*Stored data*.

------------------------------------

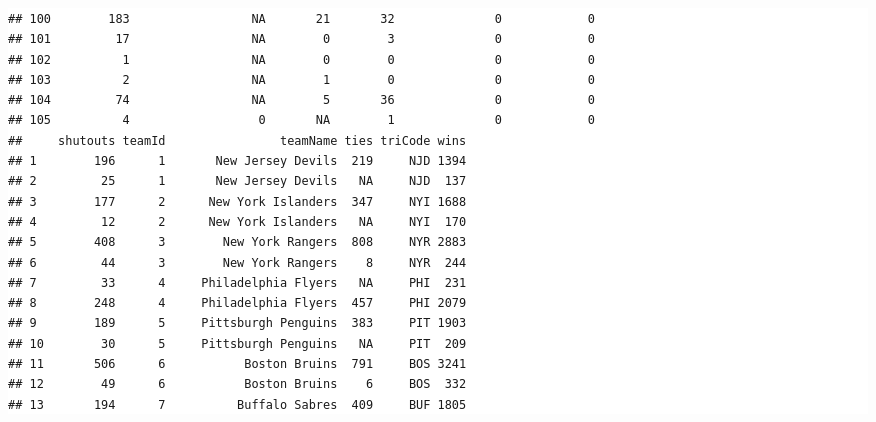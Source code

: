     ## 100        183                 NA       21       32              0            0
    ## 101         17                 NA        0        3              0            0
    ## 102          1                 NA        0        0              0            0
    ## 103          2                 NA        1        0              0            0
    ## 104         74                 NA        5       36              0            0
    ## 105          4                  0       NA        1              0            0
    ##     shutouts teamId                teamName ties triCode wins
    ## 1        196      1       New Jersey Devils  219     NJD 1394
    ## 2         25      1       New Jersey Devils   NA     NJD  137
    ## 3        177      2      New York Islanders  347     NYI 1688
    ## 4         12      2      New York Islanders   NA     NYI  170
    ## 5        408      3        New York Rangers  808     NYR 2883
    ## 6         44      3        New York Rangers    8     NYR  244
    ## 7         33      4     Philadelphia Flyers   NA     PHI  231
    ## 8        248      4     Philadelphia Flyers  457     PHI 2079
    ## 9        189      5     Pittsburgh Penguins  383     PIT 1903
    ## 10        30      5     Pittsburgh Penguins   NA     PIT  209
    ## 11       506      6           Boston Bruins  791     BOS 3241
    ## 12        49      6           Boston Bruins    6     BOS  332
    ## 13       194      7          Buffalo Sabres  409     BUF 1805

------------------------------------

*Exercise requirements*. Answer with a single number: the count of lines above that contain the string "Devils".

*Task result*. 2